International remittances – a portion of earnings that migrant workers send home - are often a financial lifeline to families, especially those living in developing nations. Africa is one of the world’s most important remittance markets, with about USD$77 billion flowing in annually out of a global total of US$666 billion, according to the World Bank. The International Monetary Fund further estimates that 45-65 percent of these transactions are informal, or cash payments.
The COVID-19 pandemic and the attendant closing of borders saw a rising need for alternative cross-border payment solutions. Although the World Bank predicted a steep decline in international remittances due to the crisis, mobile money-enabled remittances have seen little to no negative impact and have, in fact, been more resilient than other channels.

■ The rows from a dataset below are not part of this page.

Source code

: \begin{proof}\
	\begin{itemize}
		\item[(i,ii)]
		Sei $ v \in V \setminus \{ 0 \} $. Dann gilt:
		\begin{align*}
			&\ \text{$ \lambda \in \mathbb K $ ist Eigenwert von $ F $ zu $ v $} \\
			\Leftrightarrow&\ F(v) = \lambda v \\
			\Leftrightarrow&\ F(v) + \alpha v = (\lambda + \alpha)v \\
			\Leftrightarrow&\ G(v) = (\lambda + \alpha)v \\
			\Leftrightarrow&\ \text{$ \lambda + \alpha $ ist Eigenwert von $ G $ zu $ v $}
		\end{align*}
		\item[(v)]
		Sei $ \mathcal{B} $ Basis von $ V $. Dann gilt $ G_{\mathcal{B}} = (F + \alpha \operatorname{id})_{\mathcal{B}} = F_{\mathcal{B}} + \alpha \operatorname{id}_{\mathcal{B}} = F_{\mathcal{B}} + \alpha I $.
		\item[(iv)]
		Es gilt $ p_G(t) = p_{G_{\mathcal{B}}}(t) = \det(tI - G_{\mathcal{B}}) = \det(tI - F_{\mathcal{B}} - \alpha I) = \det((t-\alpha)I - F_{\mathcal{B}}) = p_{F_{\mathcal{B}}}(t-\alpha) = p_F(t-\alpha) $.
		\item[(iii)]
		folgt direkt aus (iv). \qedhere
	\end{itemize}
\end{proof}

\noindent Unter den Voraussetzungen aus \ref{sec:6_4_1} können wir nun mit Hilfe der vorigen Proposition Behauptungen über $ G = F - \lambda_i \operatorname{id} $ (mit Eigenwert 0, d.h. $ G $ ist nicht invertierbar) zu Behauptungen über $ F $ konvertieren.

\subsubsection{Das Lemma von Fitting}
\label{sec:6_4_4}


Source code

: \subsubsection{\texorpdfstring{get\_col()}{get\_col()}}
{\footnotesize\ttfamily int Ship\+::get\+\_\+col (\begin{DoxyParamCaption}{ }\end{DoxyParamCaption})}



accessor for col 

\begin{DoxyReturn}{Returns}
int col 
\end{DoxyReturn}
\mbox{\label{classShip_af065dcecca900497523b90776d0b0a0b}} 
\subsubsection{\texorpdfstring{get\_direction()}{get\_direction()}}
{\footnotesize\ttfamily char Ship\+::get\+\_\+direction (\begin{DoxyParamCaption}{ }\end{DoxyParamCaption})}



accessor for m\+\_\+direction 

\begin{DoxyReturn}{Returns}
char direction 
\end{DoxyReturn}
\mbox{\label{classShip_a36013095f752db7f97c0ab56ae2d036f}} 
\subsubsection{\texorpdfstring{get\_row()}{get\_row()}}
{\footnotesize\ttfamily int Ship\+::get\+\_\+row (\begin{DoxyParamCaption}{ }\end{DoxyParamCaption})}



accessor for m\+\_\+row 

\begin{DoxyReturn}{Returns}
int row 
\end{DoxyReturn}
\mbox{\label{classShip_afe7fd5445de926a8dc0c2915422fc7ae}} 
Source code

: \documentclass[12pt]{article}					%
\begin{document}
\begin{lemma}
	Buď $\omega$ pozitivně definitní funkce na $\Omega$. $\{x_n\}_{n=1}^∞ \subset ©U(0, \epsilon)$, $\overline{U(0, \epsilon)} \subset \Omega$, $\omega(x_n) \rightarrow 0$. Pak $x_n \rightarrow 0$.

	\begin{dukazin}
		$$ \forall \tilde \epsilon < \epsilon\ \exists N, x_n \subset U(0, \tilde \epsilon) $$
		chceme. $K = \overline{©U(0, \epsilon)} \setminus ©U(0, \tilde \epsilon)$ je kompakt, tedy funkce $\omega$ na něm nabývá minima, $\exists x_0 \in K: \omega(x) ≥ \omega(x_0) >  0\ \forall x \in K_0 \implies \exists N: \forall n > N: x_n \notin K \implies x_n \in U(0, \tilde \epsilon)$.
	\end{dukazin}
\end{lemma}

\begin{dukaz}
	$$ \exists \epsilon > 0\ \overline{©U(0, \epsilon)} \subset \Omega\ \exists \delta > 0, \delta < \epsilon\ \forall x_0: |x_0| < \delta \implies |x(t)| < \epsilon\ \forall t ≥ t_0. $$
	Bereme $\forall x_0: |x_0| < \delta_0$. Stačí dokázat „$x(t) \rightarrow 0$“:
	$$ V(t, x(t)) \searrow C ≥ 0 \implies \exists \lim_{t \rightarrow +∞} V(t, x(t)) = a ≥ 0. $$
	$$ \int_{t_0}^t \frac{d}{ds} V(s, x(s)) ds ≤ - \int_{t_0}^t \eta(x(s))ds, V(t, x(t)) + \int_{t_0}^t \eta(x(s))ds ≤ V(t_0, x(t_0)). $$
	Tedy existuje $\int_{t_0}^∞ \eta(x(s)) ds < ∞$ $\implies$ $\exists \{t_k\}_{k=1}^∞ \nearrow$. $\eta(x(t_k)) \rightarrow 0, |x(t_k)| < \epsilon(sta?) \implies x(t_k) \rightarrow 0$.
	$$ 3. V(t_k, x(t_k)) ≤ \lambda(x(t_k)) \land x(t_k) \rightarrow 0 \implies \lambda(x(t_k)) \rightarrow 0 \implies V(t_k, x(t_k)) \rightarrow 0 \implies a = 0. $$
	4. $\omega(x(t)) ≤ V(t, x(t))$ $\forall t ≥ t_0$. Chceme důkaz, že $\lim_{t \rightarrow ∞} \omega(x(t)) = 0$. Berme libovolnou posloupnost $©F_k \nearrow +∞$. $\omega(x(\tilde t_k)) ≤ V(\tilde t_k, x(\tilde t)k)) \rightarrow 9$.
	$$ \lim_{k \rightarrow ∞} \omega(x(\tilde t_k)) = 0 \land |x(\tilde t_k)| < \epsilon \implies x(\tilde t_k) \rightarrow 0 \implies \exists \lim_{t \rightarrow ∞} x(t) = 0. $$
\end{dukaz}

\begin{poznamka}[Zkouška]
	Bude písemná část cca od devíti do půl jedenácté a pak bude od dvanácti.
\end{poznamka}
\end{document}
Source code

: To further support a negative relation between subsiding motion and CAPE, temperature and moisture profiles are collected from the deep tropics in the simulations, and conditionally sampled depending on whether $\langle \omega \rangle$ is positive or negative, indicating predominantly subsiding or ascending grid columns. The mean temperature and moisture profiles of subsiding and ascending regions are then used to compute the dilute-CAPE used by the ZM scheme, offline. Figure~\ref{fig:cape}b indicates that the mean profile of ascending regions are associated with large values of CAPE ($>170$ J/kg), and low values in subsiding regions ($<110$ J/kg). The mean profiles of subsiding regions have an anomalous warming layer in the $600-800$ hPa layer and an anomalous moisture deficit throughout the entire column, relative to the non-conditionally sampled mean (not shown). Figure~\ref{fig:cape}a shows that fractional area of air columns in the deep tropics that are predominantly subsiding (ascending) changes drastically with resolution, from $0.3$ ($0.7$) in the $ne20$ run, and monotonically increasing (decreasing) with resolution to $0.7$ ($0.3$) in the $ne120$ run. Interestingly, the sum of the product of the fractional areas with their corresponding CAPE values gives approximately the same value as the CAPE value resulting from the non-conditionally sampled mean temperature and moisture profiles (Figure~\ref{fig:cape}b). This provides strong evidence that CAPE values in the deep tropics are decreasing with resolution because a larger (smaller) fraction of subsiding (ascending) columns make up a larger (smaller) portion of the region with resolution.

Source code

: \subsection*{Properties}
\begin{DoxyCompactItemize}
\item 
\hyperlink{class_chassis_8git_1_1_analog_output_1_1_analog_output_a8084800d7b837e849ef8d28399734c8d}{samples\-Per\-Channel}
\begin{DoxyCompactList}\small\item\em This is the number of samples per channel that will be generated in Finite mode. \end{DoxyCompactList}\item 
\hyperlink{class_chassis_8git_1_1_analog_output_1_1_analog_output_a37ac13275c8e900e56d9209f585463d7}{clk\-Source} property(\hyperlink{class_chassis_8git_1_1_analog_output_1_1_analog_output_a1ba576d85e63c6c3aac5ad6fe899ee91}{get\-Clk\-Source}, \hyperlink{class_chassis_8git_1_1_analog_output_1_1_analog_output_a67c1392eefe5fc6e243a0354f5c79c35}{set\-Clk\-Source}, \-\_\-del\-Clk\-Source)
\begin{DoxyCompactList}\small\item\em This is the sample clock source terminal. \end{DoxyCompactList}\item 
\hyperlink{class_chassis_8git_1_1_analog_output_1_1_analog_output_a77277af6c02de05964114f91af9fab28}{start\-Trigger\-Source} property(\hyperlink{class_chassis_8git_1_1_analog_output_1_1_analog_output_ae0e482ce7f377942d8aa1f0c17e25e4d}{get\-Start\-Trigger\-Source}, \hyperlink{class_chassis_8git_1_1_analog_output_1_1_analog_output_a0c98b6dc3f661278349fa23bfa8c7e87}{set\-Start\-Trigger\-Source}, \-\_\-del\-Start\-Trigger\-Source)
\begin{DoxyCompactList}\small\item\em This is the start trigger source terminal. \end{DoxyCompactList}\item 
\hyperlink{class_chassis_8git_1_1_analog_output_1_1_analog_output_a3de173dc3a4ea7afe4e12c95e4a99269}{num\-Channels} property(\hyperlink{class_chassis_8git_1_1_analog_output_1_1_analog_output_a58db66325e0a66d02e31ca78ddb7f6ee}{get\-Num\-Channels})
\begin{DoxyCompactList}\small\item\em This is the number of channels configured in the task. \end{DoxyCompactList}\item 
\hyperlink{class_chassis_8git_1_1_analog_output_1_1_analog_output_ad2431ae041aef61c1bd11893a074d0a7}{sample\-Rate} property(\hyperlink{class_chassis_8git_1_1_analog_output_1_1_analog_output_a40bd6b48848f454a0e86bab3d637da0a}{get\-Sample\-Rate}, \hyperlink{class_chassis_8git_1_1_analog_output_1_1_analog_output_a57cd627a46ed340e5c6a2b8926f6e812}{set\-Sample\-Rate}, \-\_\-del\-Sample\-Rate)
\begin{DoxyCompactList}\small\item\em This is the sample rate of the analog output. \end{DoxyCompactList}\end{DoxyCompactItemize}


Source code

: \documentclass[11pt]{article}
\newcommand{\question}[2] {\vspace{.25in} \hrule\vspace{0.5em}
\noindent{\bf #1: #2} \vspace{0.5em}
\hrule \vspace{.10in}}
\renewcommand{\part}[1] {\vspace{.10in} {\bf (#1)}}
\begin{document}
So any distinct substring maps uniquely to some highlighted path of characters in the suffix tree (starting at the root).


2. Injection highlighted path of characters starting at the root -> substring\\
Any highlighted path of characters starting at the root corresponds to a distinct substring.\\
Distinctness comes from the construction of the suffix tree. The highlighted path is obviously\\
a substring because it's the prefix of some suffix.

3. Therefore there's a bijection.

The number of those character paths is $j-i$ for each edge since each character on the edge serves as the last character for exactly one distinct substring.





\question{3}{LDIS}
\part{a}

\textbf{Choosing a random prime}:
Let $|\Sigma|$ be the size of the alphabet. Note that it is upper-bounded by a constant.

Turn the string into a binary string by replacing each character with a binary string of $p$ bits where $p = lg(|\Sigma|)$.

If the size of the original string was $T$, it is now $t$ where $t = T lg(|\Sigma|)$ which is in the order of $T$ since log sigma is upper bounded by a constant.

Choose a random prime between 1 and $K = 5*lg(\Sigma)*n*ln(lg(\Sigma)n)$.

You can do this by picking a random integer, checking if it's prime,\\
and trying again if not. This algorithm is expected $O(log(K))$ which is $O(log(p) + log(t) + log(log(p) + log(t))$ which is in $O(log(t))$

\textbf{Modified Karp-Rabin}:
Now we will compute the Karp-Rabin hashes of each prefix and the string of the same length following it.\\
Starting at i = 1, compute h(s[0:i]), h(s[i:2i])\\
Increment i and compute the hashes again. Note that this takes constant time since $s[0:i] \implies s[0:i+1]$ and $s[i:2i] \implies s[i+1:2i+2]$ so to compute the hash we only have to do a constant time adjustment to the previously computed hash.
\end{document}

According to a report by GSMA, international remittances sent and received through mobile money increased by 65 percent in 2020, with over USD$1 billion processed via mobile money each month – around 80 percent of which was in sub-Saharan Africa. This is largely due to the rising penetration of smartphones in Africa, which has 171 live mobile money services out of the global 310, lowering barriers for customers and paving the way for mobile money providers to add payment innovations to their offering.
Fintechs have become an integral part of the COVID-19 response in Africa. By partnering with local mobile network operators, banks and governments, they have served the needs of the most financially vulnerable by developing cashless cross-border P2P and P2M mobile payment solutions that provide households with a means to access vital funds. By reducing the need to handle cash, these innovations, such as Ukheshe’s cross-border transfer service boostXB, have allowed informal economies to continue to function, contributing to economic growth and development on the continent. The services enable migrant workers to make payments to families quickly, easily and affordably. Remittances are sent in real-time, which means that the money is available immediately, and customers can transact from anywhere at any time.
The shift to digital payments in a predominantly cash-based economy is connecting the people of Africa like never before and making financial freedom a reality for citizens who have historically been excluded from the formal financial sector.